• _Task instructions_
Find each line in the records below that contains the word "alone", and copy it out.

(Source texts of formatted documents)
^^^^

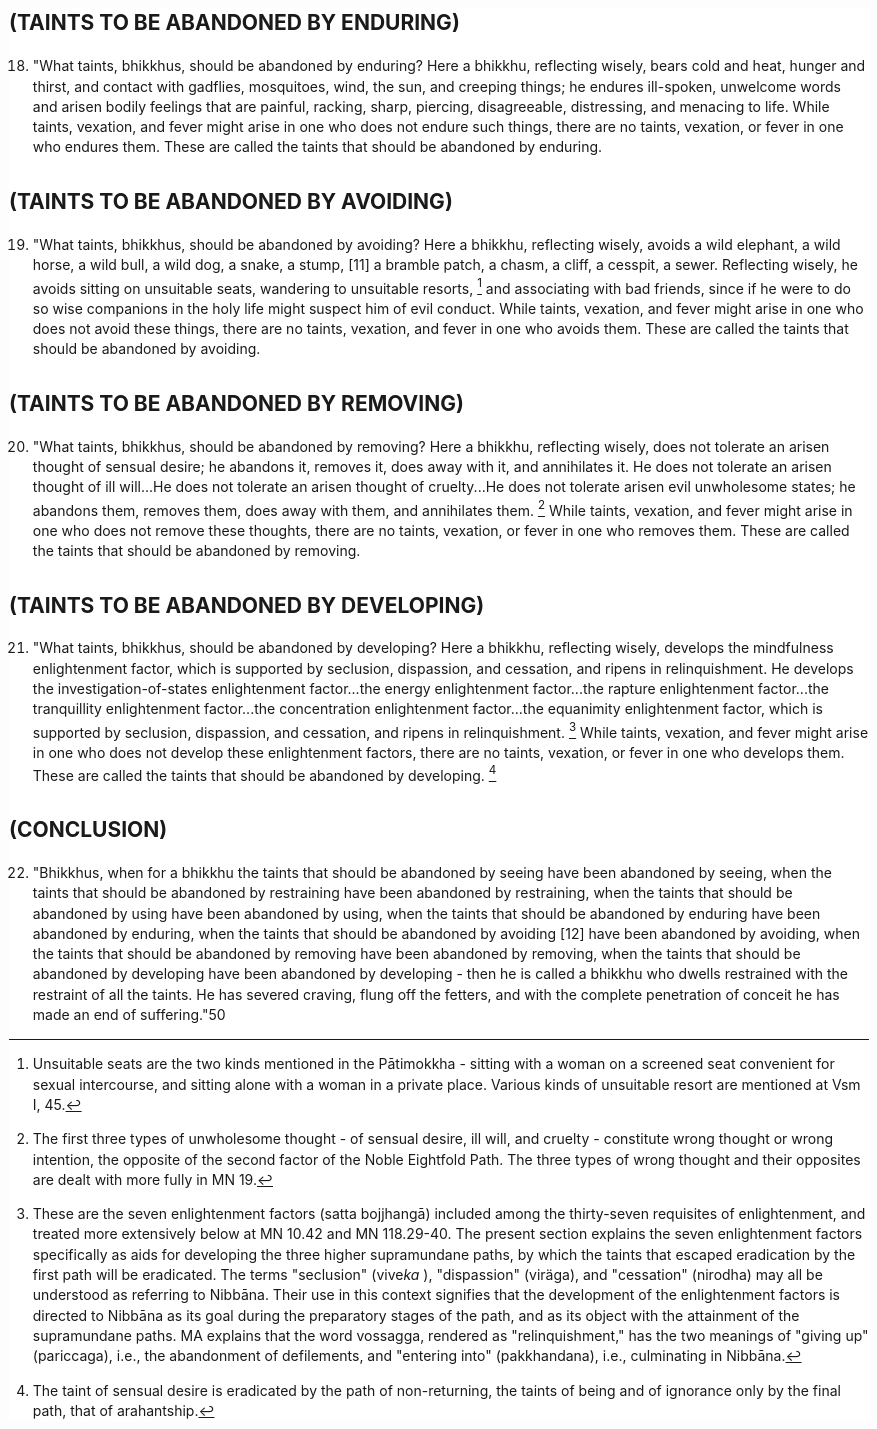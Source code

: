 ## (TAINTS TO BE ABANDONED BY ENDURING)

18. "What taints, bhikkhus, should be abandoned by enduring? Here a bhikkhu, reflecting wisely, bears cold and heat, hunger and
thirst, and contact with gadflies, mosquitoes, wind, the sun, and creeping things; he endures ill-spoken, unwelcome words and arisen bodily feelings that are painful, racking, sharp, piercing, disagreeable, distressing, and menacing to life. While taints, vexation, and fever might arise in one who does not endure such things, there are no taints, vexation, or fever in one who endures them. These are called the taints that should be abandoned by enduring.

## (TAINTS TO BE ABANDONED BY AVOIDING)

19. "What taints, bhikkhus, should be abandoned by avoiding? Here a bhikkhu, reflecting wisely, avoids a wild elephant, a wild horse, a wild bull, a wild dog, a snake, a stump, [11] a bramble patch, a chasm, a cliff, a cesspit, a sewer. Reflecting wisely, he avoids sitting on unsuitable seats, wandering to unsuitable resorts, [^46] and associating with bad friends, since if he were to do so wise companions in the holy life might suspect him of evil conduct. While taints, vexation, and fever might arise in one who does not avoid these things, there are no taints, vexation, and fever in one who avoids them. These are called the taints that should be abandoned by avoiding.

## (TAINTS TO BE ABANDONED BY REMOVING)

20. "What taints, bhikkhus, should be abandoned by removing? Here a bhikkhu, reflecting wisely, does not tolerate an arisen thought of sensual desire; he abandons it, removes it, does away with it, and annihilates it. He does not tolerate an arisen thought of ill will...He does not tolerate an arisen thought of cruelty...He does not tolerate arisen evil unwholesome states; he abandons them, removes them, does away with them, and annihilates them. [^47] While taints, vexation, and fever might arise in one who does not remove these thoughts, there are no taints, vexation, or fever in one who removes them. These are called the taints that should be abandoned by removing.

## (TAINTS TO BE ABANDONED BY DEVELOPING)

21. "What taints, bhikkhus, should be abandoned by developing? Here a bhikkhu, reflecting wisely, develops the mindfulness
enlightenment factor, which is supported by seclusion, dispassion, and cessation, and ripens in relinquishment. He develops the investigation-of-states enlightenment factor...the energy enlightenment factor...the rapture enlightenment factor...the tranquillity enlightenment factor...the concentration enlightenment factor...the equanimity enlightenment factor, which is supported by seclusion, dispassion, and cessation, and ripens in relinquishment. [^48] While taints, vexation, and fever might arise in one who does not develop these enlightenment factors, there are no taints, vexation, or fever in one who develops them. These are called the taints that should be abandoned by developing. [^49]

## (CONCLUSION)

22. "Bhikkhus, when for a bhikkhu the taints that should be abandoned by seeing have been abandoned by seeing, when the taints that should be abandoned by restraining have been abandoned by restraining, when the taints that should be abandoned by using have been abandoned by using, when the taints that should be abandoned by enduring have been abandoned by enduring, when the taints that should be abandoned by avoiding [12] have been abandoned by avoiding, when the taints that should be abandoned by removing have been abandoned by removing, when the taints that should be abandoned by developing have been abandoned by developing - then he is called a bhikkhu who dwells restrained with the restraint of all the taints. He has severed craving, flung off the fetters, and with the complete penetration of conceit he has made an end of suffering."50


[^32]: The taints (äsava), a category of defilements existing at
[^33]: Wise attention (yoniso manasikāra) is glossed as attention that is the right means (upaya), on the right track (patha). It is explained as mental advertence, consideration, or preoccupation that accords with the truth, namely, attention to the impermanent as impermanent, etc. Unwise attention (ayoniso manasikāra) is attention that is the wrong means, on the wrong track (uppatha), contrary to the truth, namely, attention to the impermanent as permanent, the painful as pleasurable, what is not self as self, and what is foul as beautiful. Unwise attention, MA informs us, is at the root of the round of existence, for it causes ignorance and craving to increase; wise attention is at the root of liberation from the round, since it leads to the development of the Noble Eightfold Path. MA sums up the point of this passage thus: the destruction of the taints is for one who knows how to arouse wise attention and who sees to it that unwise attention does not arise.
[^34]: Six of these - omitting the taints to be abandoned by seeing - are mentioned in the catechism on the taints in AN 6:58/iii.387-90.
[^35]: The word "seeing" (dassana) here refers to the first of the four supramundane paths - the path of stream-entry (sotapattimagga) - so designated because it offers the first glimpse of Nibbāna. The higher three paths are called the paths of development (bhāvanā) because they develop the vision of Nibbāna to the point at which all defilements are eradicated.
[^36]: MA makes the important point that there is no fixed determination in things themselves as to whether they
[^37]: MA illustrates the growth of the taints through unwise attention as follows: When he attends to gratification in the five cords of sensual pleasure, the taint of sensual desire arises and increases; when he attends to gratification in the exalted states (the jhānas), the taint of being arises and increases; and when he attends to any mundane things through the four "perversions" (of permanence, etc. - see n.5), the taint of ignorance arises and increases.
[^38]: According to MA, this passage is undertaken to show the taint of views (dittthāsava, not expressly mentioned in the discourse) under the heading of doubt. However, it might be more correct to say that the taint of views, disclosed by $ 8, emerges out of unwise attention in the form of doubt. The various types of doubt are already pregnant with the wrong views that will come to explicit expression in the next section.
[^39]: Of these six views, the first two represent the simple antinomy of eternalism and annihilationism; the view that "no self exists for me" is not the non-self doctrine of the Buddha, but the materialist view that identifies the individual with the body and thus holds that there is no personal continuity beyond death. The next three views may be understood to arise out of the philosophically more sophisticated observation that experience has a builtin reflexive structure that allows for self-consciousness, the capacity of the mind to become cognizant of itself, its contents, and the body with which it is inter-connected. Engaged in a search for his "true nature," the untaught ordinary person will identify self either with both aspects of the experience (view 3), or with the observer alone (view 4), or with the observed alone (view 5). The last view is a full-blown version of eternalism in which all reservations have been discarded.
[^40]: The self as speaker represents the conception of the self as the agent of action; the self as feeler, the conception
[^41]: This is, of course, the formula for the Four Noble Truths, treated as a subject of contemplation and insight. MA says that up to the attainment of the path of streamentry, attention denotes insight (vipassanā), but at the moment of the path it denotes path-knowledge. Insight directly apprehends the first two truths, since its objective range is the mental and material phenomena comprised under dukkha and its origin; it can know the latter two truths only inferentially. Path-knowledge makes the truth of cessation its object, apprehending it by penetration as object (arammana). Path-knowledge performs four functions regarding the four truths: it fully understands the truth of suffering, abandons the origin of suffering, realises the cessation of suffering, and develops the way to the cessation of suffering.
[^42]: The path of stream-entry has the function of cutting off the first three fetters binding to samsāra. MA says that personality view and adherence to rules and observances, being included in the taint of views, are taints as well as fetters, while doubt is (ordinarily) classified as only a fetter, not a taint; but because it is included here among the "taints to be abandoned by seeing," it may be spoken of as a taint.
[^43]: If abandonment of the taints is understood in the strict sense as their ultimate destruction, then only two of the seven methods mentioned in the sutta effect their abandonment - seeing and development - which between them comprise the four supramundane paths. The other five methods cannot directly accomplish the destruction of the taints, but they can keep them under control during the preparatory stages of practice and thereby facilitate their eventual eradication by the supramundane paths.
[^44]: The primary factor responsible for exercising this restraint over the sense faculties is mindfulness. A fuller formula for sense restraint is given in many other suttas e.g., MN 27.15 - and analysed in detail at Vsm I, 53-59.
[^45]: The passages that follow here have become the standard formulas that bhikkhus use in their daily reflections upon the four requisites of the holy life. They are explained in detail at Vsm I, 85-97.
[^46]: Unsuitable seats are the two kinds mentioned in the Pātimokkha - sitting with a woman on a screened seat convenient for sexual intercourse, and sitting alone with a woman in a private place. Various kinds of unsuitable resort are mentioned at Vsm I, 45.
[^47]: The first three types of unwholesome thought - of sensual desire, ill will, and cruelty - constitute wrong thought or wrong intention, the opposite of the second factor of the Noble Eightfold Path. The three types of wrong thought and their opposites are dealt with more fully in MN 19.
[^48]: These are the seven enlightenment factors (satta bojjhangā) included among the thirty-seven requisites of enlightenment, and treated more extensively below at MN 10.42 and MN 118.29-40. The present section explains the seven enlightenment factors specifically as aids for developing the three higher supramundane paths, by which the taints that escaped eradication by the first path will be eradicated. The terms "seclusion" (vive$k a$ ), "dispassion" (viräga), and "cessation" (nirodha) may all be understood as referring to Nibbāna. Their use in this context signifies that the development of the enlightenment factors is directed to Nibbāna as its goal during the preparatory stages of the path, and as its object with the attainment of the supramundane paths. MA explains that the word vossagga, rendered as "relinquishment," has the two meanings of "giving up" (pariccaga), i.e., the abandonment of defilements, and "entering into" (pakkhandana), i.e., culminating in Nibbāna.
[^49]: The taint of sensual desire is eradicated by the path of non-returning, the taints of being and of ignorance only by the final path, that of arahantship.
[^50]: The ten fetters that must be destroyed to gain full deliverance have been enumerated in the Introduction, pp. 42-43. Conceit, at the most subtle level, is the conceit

^^^^

• _Written answer_
[^39]: Of these six views, the first two represent the simple antinomy of eternalism and annihilationism; the view that "no self exists for me" is not the non-self doctrine of the Buddha, but the materialist view that identifies the individual with the body and thus holds that there is no personal continuity beyond death. The next three views may be understood to arise out of the philosophically more sophisticated observation that experience has a builtin reflexive structure that allows for self-consciousness, the capacity of the mind to become cognizant of itself, its contents, and the body with which it is inter-connected. Engaged in a search for his "true nature," the untaught ordinary person will identify self either with both aspects of the experience (view 3), or with the observer alone (view 4), or with the observed alone (view 5). The last view is a full-blown version of eternalism in which all reservations have been discarded.
[^46]: Unsuitable seats are the two kinds mentioned in the Pātimokkha - sitting with a woman on a screened seat convenient for sexual intercourse, and sitting alone with a woman in a private place. Various kinds of unsuitable resort are mentioned at Vsm I, 45.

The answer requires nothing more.